Skip to main content

World in Brief: 18.11.14

News stories from around the world

HONG KONG: Workers removed some barricades from student protest sites yesterday, meeting no resistance from protesters.

A student-led movement demanding changes to electoral rules has lost ground in recent weeks, alienating Hong Kong residents with its confrontational and intransigent stance.

A weekend survey by the Chinese University of Hong Kong found that two-thirds of respondents wanted the students to go home, with just 13.9 per cent backing continued action.

 

IRAN: Parliament rejected another of President Hassan Rouhani's nominees for science minister yesterday.

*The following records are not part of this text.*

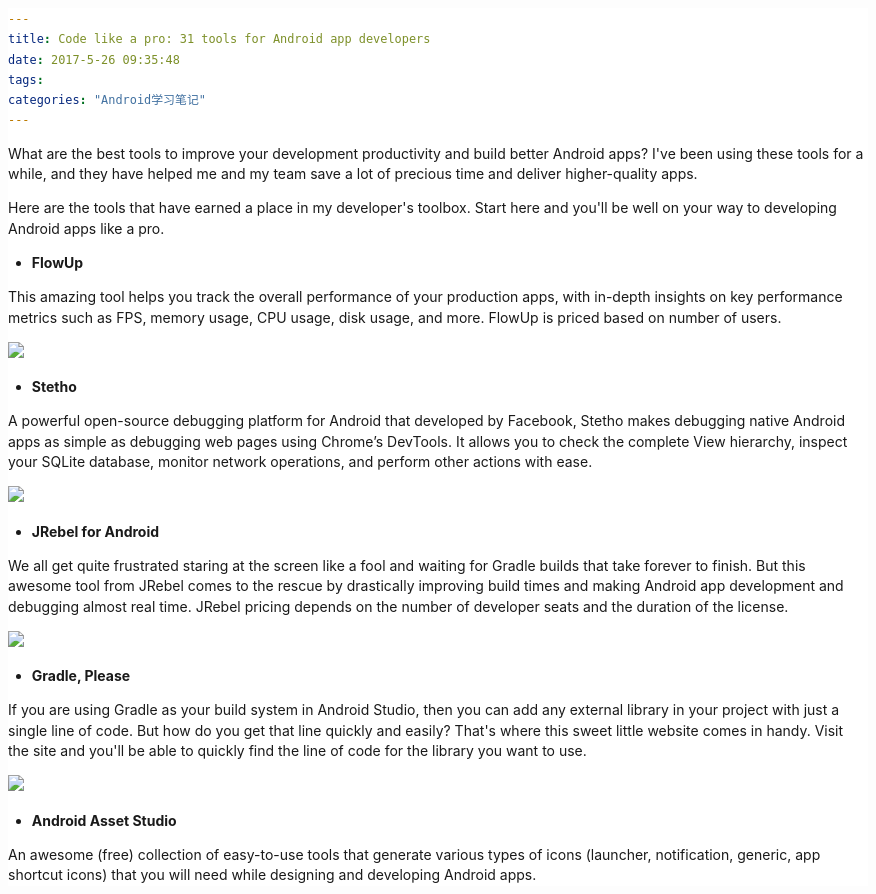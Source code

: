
 ```yaml
---
title: Code like a pro: 31 tools for Android app developers
date: 2017-5-26 09:35:48
tags:
categories: "Android学习笔记"
---
```


What are the best tools to improve your development productivity and build better Android apps? I've been using these tools for a while, and they have helped me and my team save a lot of precious time and deliver higher-quality apps.

Here are the tools that have earned a place in my developer's toolbox. Start here and you'll be well on your way to developing Android apps like a pro.

* **FlowUp**

This amazing tool helps you track the overall performance of your production apps, with in-depth insights on key performance metrics such as FPS, memory usage, CPU usage, disk usage, and more. FlowUp is priced based on number of users.

![](/images/categories/android/android_notes/051/1.png)

* **Stetho**

A powerful open-source debugging platform for Android that developed by Facebook, Stetho makes debugging native Android apps as simple as debugging web pages using Chrome’s DevTools. It allows you to check the complete View hierarchy, inspect your SQLite database, monitor network operations, and perform other actions with ease.

![](/images/categories/android/android_notes/051/2.png)

* **JRebel for Android**

We all get quite frustrated staring at the screen like a fool and waiting for Gradle builds that take forever to finish. But this awesome tool from JRebel comes to the rescue by drastically improving build times and making Android app development and debugging almost real time. JRebel pricing depends on the number of developer seats and the duration of the license.

![](/images/categories/android/android_notes/051/3.png)



* **Gradle, Please**

If you are using Gradle as your build system in Android Studio, then you can add any external library in your project with just a single line of code. But how do you get that line quickly and easily? That's where this sweet little website comes in handy. Visit the site and you'll be able to quickly find the line of code for the library you want to use.

![](/images/categories/android/android_notes/051/4.png)

* **Android Asset Studio**

An awesome (free) collection of easy-to-use tools that generate various types of icons (launcher, notification, generic, app shortcut icons) that you will need while designing and developing Android apps.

Mr Rouhani lost minister one for allegedly letting people involved in the 2009-10 election protests continue their studies at university and choice two reportedly allowed male and female students to mix.

The latest, Fakhroddin Ahamadi Danesh Ashtiani, had supposed links to anti-Ahmadinejad protests.

 

DR CONGO: Police in Kinshasha killed at least 51 unarmed young men and boys in an anti-gang operation, Human Rights Watch said yesterday.

The group said Operation Likofi involved "dozens" of extrajudicial killings, with people shot dead "in open markets" to maximise intimidation.

Government spokesman Lambert Mende Omalanga said that the charity's claims were "exaggerated."

 

INDIA: Police armed with tear gas, batons and bulldozers stormed an ashram yesterday in a bid to arrest guru Sant Rampal.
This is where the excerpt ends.